=== Begin Enclosure ===
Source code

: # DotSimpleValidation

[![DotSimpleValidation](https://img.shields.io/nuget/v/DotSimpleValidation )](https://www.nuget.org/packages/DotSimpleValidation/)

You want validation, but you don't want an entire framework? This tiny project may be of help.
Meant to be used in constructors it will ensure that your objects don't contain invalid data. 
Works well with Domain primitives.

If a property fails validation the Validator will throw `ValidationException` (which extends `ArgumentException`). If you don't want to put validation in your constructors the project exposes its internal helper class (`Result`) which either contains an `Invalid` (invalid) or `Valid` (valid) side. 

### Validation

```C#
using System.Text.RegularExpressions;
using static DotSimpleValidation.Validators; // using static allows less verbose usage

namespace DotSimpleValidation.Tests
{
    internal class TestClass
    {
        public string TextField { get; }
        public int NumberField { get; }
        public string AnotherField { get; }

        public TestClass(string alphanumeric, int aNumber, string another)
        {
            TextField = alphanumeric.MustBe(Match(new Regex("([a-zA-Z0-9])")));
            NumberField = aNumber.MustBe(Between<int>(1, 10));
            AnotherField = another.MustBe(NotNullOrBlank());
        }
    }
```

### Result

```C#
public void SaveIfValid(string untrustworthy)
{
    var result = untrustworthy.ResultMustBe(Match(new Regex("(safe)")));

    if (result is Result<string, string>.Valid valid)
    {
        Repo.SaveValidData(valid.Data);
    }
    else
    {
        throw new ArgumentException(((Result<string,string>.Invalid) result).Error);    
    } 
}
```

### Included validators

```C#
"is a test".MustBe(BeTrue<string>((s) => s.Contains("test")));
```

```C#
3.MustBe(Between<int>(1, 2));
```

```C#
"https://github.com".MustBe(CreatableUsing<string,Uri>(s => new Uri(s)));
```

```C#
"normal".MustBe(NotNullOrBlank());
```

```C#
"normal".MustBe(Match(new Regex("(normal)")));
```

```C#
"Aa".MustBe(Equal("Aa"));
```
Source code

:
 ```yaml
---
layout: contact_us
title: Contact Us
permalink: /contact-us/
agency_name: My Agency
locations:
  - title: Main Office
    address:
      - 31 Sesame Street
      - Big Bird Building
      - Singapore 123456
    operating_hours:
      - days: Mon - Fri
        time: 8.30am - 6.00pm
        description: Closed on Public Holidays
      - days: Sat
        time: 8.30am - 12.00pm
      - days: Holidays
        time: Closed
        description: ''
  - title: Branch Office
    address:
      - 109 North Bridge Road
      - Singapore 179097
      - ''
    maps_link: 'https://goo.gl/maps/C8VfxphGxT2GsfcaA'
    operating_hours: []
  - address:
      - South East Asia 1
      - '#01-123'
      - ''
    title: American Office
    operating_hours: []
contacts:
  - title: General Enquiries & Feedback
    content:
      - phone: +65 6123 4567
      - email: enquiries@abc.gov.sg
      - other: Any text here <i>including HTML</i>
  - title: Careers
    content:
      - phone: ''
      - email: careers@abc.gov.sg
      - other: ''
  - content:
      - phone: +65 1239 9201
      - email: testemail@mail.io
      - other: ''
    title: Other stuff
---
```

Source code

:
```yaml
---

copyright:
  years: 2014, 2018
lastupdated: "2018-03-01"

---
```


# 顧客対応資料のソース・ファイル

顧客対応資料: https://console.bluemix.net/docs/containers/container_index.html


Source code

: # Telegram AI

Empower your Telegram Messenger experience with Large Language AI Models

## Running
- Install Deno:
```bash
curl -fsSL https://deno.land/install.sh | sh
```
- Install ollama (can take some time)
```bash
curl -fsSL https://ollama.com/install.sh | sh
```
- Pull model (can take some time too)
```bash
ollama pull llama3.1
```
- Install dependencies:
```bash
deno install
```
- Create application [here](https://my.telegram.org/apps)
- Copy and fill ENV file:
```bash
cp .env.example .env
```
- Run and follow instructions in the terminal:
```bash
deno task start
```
=== End Enclosure ===
ASSIGNED TASK:
Could you say how many lines in the listing contain the string "TestClass"? Only the number, please.

ANSWER TO THE EXERCISE:
2